AB Foreign Service, FS 302 March 14, 2018

International Political Economy

FDI: The continuing Philippines despite global uncertainties

For the past decades, the world economy has maintained its integration notwithstanding
the face of the global financial crisis. A huge part of this globalization has been driven by flows
of capital of what we called Foreign Direct Investment (FDI). It has been seen by developing
countries, emerging countries as well as countries in transition as a source of economic
development and modernization, income growth and employment. Foreign Direct Investment
(FDI) can be defined as an investment that involves a long-term relationship and reflects an
enduring interest that enables the residents of one country to directly invest their fund in another
country and acquire ownership of assets and control in terms of distribution, management,
production, employment, etc. FDI is also a means of creating foreign resource accessible to a
developing nation, where such investments can take place including take advantage of cheaper
wages, special investment privileges like exceptions in tax that is offered by the nation.

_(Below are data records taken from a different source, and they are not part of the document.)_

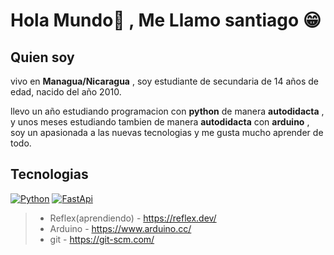 # Hola Mundo👋 , Me Llamo santiago 😁

## Quien soy
vivo en __Managua/Nicaragua__ , soy estudiante de secundaria de 14 años de edad, nacido del año 2010.

llevo un año estudiando programacion con **python** de manera __autodidacta__ , y unos meses estudiando tambien de manera __autodidacta__ con __arduino__ , soy un apasionada a las nuevas tecnologias y me gusta mucho aprender de todo.

## Tecnologias

[![Python](https://img.shields.io/badge/Python-yellow?style=for-the-badge&logo=python&logoColor=white&labelColor=101010)]()
[![FastApi](https://img.shields.io/badge/FastApi-green?style=for-the-badge&logo=python&logoColor=white&labelColor=101010)]()
> - Reflex(aprendiendo) - https://reflex.dev/
> - Arduino - https://www.arduino.cc/
> - git - https://git-scm.com/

It can be recognized that FDI as a powerful engine for economic boost contributes to
many things. It empowers countries who are capital-poor to develop physical capital, solving the
problem of unemployment by creating job opportunities, create productive capacity, improve
aptitudes of local labor by means of transfer of technology and help integrate the local economy
with the global economy. In the economies of a host state, FDI is of great importance to that it
would impose positive effects that will not only benefit the investors and recipients but as well as
the countries by making more resources available and with that is the increasing rate of
investment especially in developing the export sector that is urgently needed in developing
countries. The benefits can lead to an increase national income as FDI contributes to increase the
competitiveness in world markets, the productivity and production that will help improve the
average per capita income as well as improving the standard of living in the host country.

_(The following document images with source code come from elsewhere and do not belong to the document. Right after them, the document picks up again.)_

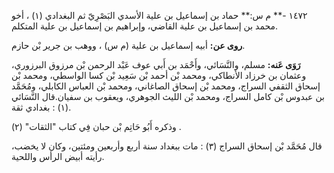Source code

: ١٤٧٢ -** م س:** حماد بن إسماعيل بن علية الأسدي البَصْرِيّ ثم البغدادي (١) ، أخو محمد بن إسماعيل بن علية القاضي، وإبراهيم بن إسماعيل بن علية المتكلم.

**روى عن:** أبيه إسماعيل بن علية (م س) ، ووهب بن جرير بْن حازم.

**رَوَى عَنه:** مسلم، والنَّسَائي، وأَحْمَد بن أَبي عوف عَبْد الرحمن بْن مرزوق البرزوري، وعثمان بن خرزاد الأنطاكي، ومحمد بْن أحمد بْن سَعِيد بْن كسا الواسطي، ومحمد بْن إسحاق الثقفي السراج، ومحمد بْن إسحاق الصاغاني، ومحمد بْن العباس الكابلي، ومُحَمَّد بن عبدوس بْن كامل السراج، ومحمد بْن الليث الجوهري، ويعقوب بن سفيان.قال النَّسَائي (١) : بغدادي ثقة.

وذكره أَبُو حَاتِم بْن حبان فِي كتاب "الثقات" (٢) .

قال مُحَمَّد بْن إسحاق السراج (٣) : مات ببغداد سنة أربع وأربعين ومئتين، وكان لا يخضب، رأيته أبيض الرأس واللحية.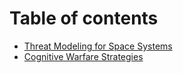 # Table of contents

* [Threat Modeling for Space Systems](threat-modeling-for-space-systems.md)
* [Cognitive Warfare Strategies](cognitive-warfare-strategies.md)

But for some there is a risk, allowing investments from foreign investors gives rise to
fears of interference and dominance, where FDI is a means to result as a modern day
colonialism, exposing host countries and leaving them and their resources vulnerable to
exploitations, drain the abundant wealth of the developing countries, and that investors may
bring it with what isn’t in the conditions of the developing countries that is dominated by
unemployment and that in this kind of innovations they prefer to invest more in machinery and
intellectual property, wherein developing host countries are based on the intensive use of capital
works which will intensify the problem of unemployment. FDI also tries to monopolize the local
markets that will result into an increasing dependence of developing countries onto developed
countries as well as to take over the high profitable sectors.

Recently, according to Rappler, the Philippines has set a new record for foreign
investments from overseas reaching at $10 billion that is 21.4% higher compared to the 2016
record. Bangko Sentral ng Pilipinas (BSP) said in a statement that the Philippines has been
viewed as a favorable investment destination on the back of the country’s sound macroeconomic
fundamentals and growth prospects. Since 2013, the country has been reporting record-breaking
levels of inward and in 2017, growth was substantially lower compared to 2016.

Since 2016, new foreign investments and reinvestments are coming into the Philippines.
Bangko Sentral ng Pilipinas (BSP) said that most of the investments came from countries like
Hong Kong, Japan, United States, Netherlands and Singapore. According to Stephen Fortescue,
in the recent years, Russia declared a priority interest in developing its economic relationship
within Asia Pacific Region. An example of this is when Russia and the Philippines held
discussions to create and strengthen their economic cooperation and strengthen two-way bilateral
trade and investment relations. And as mentioned on ASEAN Briefing site, with China, who was
the Philippines’ second largest trading partner has resulted into massive trade benefits for the
Philippines as well as securing investments and credit line pledges. Philippines’ trade and
economic relations with Russia and China is a great importance since both of these countries
resources can have transformative impact on the PH economy and society in particular to the
fields of energy, mining, infrastructure, education and industry, in terms of technologies and
expertise. Both countries can also serve as investors in Philippine infrastructure, industry,
agriculture and may provide markets for major Philippine exports.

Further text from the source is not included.